= Fundacion Chirivella Soriano =

The Fundacion Chirivella Soriano is a private foundation in Valencia, Spain, devoted to the study, exhibition, interpretation and preservation of modern and contemporary art. The Foundation is located in the Palau Joan de Valeriola, a 14th-century gothic building in the historic center of the city of Valencia. The Foundation has one of the most prominent art collections in Spain.

== Collection ==
The collection was established by Alicia Soriano and Manuel Chirivella and is one of the most comprehensive collections of Spanish art. It includes majors works by artists such as Antonio Saura, Manolo Millares, Equipo 57, Equipo Cronica, Elena Asins, Jose Maria Yturralde, Jose Maria Sicilia and Dario Villalba among others. Since 2005, the collection has been presented in several thematic exhibitions, including shows devoted to geometric abstraction, the use of black and white colors in art, art and politics during the Spanish Transition to democracy, and color and poetry among other presentations.

== Programs ==
The Foundation programs three exhibitions a year focused both on interpretations of the collection and on contemporary and emerging artists. Since 2015, the Foundation hosts the World Press Photo in Valencia, the most prestigious exhibition devoted to photojournalism.

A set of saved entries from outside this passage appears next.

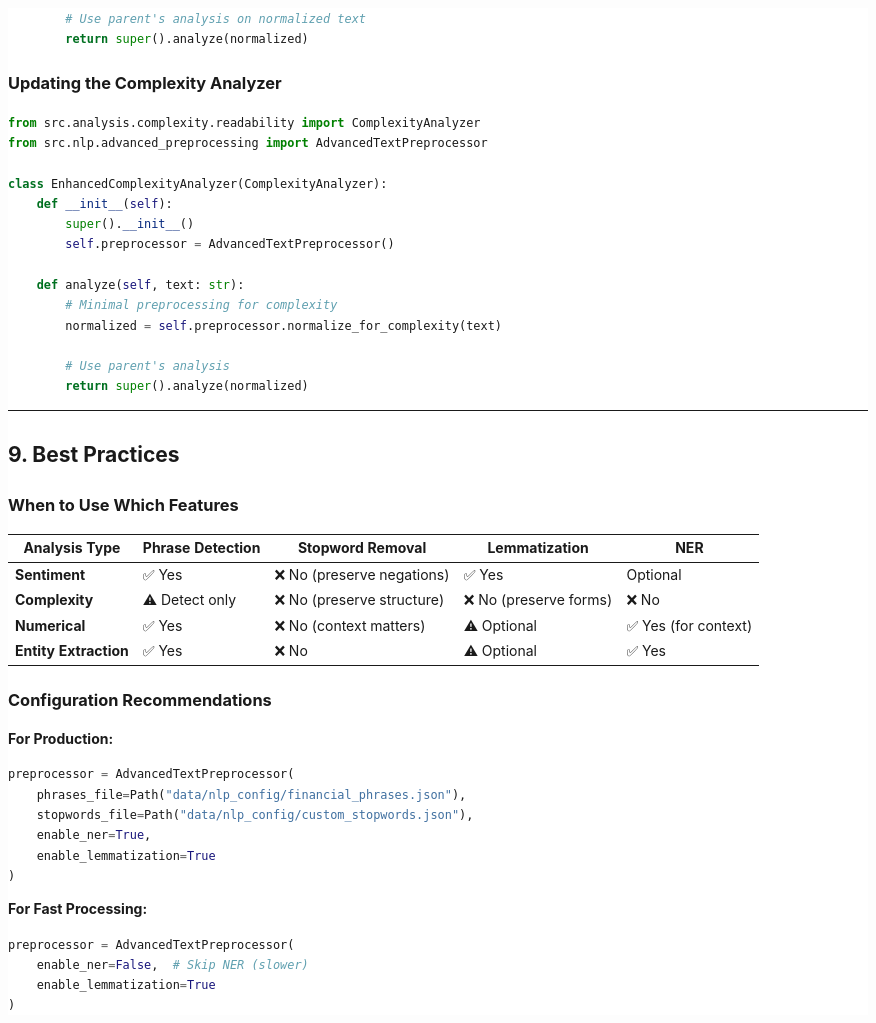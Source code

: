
 ```python
        # Use parent's analysis on normalized text
        return super().analyze(normalized)
```

### Updating the Complexity Analyzer

```python
from src.analysis.complexity.readability import ComplexityAnalyzer
from src.nlp.advanced_preprocessing import AdvancedTextPreprocessor

class EnhancedComplexityAnalyzer(ComplexityAnalyzer):
    def __init__(self):
        super().__init__()
        self.preprocessor = AdvancedTextPreprocessor()
    
    def analyze(self, text: str):
        # Minimal preprocessing for complexity
        normalized = self.preprocessor.normalize_for_complexity(text)
        
        # Use parent's analysis
        return super().analyze(normalized)
```

---

## 9. Best Practices

### When to Use Which Features

| Analysis Type | Phrase Detection | Stopword Removal | Lemmatization | NER |
|--------------|------------------|------------------|---------------|-----|
| **Sentiment** | ✅ Yes | ❌ No (preserve negations) | ✅ Yes | Optional |
| **Complexity** | ⚠️ Detect only | ❌ No (preserve structure) | ❌ No (preserve forms) | ❌ No |
| **Numerical** | ✅ Yes | ❌ No (context matters) | ⚠️ Optional | ✅ Yes (for context) |
| **Entity Extraction** | ✅ Yes | ❌ No | ⚠️ Optional | ✅ Yes |

### Configuration Recommendations

**For Production:**
```python
preprocessor = AdvancedTextPreprocessor(
    phrases_file=Path("data/nlp_config/financial_phrases.json"),
    stopwords_file=Path("data/nlp_config/custom_stopwords.json"),
    enable_ner=True,
    enable_lemmatization=True
)
```

**For Fast Processing:**
```python
preprocessor = AdvancedTextPreprocessor(
    enable_ner=False,  # Skip NER (slower)
    enable_lemmatization=True
)
```
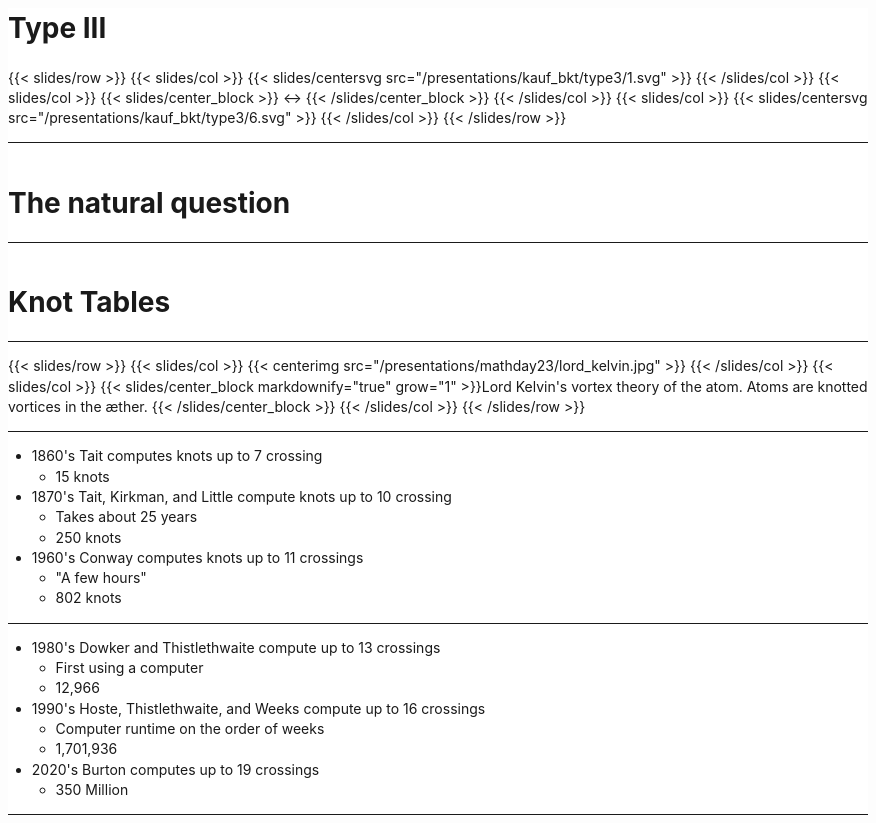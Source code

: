 # Type III

{{< slides/row >}}
{{< slides/col  >}}
{{< slides/centersvg src="/presentations/kauf_bkt/type3/1.svg" >}}
{{< /slides/col >}}
{{< slides/col >}}
{{< slides/center_block >}}
$\leftrightarrow$
{{< /slides/center_block >}}
{{< /slides/col >}}
{{< slides/col >}}
{{< slides/centersvg src="/presentations/kauf_bkt/type3/6.svg" >}}
{{< /slides/col >}}
{{< /slides/row >}}

---

# The natural question

---
# Knot Tables

---

{{< slides/row >}}
{{< slides/col >}}
{{< centerimg src="/presentations/mathday23/lord_kelvin.jpg" >}}
{{< /slides/col >}}
{{< slides/col >}}
{{< slides/center_block markdownify="true" grow="1" >}}Lord Kelvin's vortex theory of the atom. Atoms are knotted vortices in the æther.
{{< /slides/center_block >}}
{{< /slides/col >}}
{{< /slides/row >}}

---

* 1860's Tait computes knots up to 7 crossing
   * 15 knots
* 1870's Tait, Kirkman, and Little compute knots up to 10 crossing
   * Takes about 25 years
   * 250 knots
* 1960's Conway computes knots up to 11 crossings
   * "A few hours"
   * 802 knots

---

* 1980's Dowker and Thistlethwaite compute up to 13 crossings
    * First using a computer
    * 12,966
* 1990's Hoste, Thistlethwaite, and Weeks compute up to 16 crossings
    * Computer runtime on the order of weeks
    * 1,701,936
* 2020's Burton computes up to 19 crossings
    * 350 Million

---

== Palau Joan de Valeriola ==
The Palau Joan de Valeriola is one of the finest examples of the civil gothic architecture in the Mediterranean. The building was the residence of Joan de Valeriola, descendant of Arnau Valleriola, the most important financier in 14th century Valencia. The last member of the family that occupied the palace was Gaspar, who joined the Borja family after marrying Anna de Borja, niece of Pope Alexander VI. Its patrimonial and architectural value is based on its interior spaces, its unique Gothic elements (arches, windows, chairs) and the uniqueness of its wooden ceilings covered with great decorative details that were rediscovered during the rehabilitation of the building.